INPUT RECORDS:
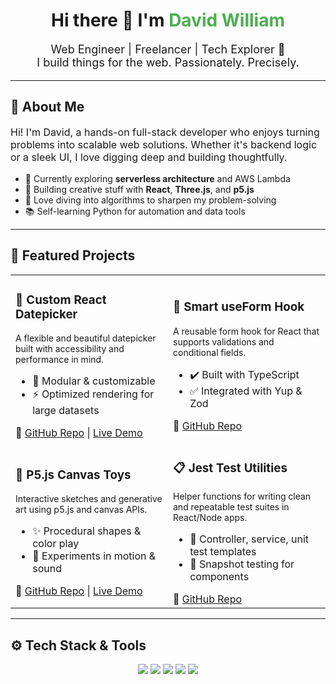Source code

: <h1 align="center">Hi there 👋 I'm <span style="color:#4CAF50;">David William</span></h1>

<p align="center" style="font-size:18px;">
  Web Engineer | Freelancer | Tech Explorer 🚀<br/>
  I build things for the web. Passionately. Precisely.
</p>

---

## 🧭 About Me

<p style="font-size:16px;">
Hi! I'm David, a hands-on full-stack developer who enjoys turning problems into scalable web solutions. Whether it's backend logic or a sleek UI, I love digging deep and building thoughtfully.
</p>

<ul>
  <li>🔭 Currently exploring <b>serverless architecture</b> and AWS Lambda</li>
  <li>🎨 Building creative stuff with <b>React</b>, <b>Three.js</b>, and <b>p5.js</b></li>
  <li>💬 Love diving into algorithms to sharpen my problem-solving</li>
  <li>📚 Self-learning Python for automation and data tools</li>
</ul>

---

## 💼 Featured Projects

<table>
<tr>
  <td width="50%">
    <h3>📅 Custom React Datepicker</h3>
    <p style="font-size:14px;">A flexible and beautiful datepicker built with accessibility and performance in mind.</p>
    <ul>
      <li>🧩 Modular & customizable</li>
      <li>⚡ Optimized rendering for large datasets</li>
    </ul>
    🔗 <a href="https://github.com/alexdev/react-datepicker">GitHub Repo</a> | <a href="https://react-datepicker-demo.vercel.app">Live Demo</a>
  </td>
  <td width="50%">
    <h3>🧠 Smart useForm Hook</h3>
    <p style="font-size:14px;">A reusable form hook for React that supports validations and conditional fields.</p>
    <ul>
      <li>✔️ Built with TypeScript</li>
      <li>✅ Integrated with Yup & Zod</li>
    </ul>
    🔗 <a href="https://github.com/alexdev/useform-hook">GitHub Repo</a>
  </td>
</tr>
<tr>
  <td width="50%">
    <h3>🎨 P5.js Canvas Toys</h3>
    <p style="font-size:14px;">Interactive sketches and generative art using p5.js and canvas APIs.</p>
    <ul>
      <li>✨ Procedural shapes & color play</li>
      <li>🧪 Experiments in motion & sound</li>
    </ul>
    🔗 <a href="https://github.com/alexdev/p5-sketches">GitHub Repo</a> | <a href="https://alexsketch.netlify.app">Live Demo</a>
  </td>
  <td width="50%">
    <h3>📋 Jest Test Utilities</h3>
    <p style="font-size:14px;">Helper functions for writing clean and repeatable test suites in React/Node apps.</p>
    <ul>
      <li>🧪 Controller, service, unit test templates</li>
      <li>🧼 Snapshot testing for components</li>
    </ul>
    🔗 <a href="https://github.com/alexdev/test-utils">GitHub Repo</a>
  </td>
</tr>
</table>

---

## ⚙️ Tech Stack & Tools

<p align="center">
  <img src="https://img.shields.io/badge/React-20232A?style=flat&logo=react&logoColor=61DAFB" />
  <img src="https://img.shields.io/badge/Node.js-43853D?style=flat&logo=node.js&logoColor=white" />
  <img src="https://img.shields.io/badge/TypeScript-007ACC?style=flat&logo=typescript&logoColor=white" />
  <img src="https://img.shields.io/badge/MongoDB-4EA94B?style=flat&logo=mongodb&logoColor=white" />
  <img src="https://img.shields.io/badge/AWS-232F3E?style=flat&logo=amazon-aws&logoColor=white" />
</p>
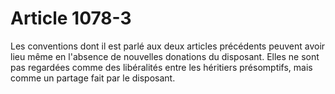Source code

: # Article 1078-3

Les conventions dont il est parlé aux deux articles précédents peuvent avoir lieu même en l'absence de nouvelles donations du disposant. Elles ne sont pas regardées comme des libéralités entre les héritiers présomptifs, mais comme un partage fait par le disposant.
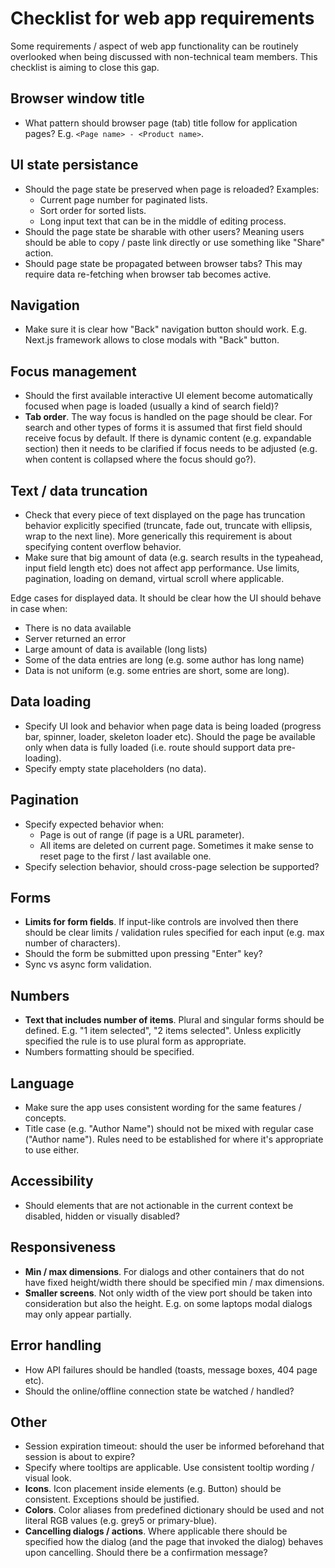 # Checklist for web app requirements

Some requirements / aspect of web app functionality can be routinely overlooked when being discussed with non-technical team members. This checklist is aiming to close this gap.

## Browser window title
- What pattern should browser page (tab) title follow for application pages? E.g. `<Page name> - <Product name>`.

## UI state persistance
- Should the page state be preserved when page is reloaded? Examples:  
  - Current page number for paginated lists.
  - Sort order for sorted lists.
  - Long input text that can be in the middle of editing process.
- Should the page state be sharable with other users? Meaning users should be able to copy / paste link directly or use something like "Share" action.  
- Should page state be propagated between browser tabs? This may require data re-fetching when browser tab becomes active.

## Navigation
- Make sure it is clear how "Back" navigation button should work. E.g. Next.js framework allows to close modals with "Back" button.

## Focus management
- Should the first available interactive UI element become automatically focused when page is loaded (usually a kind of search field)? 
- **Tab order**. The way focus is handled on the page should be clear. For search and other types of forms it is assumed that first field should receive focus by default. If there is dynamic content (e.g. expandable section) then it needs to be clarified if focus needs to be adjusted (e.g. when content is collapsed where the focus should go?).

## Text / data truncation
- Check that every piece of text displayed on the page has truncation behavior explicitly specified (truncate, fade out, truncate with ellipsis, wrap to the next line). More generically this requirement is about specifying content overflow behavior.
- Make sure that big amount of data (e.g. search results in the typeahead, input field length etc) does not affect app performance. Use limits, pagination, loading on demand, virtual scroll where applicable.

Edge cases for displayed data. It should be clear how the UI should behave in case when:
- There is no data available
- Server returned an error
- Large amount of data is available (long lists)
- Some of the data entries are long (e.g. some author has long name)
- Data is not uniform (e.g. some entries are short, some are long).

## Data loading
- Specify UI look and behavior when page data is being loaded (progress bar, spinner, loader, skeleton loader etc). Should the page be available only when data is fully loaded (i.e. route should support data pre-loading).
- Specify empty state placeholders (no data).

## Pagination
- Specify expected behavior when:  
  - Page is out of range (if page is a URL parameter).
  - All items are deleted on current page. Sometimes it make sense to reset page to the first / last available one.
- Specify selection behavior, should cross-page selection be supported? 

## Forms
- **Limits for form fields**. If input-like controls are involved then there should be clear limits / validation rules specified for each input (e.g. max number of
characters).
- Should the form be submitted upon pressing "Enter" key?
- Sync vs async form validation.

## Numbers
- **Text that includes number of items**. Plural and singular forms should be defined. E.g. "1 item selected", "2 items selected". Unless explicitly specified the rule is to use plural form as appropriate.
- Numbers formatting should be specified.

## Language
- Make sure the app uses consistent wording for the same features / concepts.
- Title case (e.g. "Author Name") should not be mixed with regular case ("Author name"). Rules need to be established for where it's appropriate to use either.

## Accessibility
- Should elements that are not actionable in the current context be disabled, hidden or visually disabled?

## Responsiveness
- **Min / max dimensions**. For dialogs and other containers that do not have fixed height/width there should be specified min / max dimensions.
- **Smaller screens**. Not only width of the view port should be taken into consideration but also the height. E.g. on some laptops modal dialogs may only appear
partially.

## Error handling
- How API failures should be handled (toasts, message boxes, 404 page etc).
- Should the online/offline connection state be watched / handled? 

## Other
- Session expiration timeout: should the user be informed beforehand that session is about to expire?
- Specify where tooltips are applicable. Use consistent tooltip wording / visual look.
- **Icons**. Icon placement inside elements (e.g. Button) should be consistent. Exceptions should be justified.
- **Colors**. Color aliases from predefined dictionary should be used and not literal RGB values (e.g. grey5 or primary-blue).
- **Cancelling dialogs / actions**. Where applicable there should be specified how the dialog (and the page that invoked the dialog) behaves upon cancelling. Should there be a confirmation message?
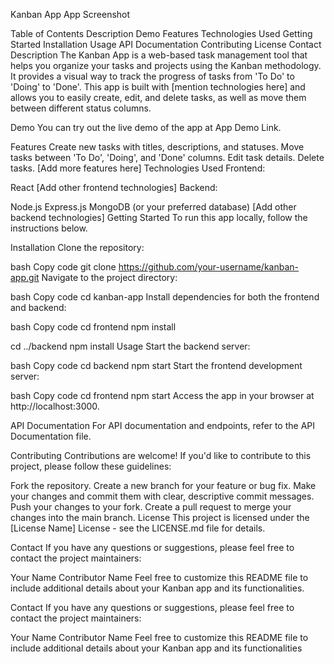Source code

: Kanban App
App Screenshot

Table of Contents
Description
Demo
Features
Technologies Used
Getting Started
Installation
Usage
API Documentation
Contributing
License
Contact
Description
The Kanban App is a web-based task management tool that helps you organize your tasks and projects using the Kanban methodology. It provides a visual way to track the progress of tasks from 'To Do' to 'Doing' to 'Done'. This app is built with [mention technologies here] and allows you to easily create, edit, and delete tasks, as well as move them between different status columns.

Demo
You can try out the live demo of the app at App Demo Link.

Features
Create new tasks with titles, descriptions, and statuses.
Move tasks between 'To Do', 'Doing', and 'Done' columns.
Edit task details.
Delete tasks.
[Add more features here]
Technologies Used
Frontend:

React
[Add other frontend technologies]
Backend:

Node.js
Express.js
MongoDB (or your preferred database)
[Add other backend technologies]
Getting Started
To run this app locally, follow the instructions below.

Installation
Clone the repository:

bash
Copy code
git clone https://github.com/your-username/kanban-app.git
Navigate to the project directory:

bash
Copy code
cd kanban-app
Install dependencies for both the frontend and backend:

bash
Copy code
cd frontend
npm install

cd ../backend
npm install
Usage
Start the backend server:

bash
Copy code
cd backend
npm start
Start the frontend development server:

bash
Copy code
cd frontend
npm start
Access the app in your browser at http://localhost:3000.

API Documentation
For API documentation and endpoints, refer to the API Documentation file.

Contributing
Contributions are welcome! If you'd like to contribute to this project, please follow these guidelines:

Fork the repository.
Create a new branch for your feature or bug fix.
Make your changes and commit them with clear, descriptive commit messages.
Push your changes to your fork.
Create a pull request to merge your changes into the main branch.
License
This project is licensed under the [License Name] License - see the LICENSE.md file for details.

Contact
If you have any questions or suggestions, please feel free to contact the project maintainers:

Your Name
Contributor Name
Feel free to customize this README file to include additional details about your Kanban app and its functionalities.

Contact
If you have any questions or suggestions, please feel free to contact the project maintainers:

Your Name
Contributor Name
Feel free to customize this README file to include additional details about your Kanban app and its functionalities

* * *

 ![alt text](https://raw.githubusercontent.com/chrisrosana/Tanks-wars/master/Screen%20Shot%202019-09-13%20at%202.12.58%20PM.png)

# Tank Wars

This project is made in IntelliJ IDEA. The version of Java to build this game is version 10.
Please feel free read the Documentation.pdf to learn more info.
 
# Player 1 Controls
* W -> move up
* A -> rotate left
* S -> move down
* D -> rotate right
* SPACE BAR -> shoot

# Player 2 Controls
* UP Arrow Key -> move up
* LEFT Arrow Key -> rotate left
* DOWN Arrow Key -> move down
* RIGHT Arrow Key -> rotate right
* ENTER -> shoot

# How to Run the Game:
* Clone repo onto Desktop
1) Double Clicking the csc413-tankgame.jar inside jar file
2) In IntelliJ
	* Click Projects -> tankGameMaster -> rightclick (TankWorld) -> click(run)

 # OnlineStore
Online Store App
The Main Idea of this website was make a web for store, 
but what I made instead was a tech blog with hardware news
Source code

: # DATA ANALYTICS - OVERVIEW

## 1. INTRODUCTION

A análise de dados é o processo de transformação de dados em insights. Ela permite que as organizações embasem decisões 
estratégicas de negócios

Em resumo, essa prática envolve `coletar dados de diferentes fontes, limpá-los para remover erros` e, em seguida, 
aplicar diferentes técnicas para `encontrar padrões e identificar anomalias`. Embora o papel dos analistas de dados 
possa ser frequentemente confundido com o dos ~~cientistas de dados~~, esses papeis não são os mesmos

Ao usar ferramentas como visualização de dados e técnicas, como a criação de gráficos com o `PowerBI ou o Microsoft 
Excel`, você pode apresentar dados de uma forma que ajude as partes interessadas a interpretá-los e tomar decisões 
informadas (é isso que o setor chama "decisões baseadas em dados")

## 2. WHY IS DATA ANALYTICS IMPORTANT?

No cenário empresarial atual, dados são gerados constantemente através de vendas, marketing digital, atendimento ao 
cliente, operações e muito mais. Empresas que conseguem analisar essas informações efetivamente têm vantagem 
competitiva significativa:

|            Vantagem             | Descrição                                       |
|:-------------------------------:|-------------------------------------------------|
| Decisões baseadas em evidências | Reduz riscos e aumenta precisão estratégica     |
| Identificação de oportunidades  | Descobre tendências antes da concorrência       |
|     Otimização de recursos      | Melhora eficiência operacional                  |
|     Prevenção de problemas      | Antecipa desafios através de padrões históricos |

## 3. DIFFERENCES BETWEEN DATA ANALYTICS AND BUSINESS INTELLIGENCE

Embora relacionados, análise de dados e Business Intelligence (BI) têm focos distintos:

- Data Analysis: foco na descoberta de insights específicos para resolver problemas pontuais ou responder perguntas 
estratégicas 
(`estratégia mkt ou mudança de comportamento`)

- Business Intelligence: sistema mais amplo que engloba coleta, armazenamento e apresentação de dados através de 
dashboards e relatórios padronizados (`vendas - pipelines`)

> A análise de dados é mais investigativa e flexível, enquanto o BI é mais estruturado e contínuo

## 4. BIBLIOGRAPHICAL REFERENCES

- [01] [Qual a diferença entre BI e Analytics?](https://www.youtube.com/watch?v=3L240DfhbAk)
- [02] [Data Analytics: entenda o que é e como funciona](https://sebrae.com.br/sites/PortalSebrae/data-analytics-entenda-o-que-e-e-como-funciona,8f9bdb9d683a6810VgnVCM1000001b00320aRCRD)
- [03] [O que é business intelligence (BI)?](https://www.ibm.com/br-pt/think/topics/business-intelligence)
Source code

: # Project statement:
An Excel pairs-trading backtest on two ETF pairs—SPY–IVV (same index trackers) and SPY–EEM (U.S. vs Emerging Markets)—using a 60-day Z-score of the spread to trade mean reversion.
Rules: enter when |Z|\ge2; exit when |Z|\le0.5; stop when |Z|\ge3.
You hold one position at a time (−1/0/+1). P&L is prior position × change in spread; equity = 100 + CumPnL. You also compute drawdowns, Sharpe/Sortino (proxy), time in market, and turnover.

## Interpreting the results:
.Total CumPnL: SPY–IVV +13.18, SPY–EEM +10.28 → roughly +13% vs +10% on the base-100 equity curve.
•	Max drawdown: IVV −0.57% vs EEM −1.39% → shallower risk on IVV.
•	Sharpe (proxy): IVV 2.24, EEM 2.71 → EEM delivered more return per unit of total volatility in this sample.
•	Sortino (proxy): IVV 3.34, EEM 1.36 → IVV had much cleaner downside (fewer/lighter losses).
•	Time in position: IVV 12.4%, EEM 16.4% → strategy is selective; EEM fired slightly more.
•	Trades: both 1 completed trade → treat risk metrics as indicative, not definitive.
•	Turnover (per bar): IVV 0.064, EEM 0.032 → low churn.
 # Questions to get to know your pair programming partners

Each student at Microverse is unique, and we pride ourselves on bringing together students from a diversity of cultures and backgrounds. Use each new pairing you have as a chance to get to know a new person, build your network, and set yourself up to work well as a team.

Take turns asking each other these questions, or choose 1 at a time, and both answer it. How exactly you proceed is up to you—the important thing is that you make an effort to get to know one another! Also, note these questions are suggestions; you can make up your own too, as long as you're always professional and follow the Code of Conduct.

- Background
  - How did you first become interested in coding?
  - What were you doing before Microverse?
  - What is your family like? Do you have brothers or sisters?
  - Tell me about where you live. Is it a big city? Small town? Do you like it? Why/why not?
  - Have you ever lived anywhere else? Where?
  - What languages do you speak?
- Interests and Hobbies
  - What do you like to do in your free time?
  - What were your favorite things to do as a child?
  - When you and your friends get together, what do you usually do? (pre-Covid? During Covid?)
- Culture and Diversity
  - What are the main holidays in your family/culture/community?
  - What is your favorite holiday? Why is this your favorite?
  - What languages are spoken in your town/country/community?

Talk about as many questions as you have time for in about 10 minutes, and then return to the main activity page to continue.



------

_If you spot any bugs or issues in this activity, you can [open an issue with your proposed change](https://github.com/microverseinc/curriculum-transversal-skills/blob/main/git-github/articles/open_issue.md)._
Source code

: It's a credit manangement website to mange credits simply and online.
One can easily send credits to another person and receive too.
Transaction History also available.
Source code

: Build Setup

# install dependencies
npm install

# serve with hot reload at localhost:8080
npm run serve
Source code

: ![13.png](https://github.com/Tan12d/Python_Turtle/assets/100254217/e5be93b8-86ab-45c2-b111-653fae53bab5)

--

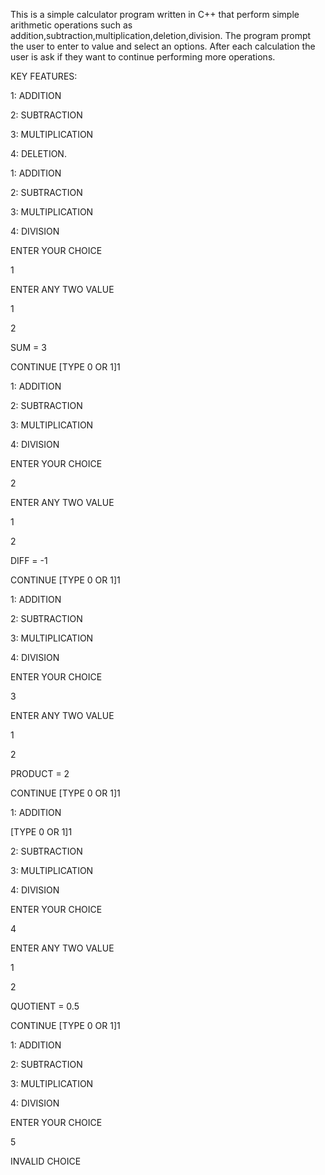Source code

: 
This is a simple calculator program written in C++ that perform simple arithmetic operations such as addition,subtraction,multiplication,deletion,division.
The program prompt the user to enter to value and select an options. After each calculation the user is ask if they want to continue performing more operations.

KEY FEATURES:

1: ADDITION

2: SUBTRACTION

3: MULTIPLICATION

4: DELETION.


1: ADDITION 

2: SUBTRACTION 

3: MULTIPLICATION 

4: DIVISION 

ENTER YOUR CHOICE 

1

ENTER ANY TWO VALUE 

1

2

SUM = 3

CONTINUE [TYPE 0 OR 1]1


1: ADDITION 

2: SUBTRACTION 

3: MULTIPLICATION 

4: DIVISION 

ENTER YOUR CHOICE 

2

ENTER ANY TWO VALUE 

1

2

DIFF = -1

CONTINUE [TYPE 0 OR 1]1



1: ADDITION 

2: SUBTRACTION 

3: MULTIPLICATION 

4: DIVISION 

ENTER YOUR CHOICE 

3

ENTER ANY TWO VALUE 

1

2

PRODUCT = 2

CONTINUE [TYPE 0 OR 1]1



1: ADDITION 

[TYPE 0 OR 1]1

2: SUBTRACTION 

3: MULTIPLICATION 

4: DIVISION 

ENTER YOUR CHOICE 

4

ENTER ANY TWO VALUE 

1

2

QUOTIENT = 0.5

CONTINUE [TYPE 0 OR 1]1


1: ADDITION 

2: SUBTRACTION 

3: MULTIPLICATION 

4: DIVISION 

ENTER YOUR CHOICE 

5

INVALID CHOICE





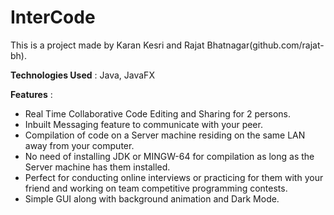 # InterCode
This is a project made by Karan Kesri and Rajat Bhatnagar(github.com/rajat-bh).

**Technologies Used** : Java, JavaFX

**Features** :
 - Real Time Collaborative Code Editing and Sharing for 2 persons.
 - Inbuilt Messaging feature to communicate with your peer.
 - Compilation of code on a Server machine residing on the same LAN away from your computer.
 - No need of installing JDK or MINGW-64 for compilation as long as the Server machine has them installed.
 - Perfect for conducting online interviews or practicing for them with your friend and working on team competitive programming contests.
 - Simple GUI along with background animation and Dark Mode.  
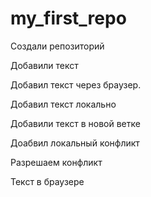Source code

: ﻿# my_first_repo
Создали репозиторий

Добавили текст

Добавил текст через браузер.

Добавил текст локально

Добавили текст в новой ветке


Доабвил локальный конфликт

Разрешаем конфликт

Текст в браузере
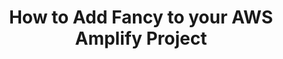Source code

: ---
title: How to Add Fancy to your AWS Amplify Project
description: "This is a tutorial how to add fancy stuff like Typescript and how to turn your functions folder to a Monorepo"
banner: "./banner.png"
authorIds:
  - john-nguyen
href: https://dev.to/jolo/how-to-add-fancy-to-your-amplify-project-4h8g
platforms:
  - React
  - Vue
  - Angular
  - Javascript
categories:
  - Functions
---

YOUR ASSIGNMENT: Say the number of lines in the records above that include the string "flat", and no more.

SOLUTION BELOW: 5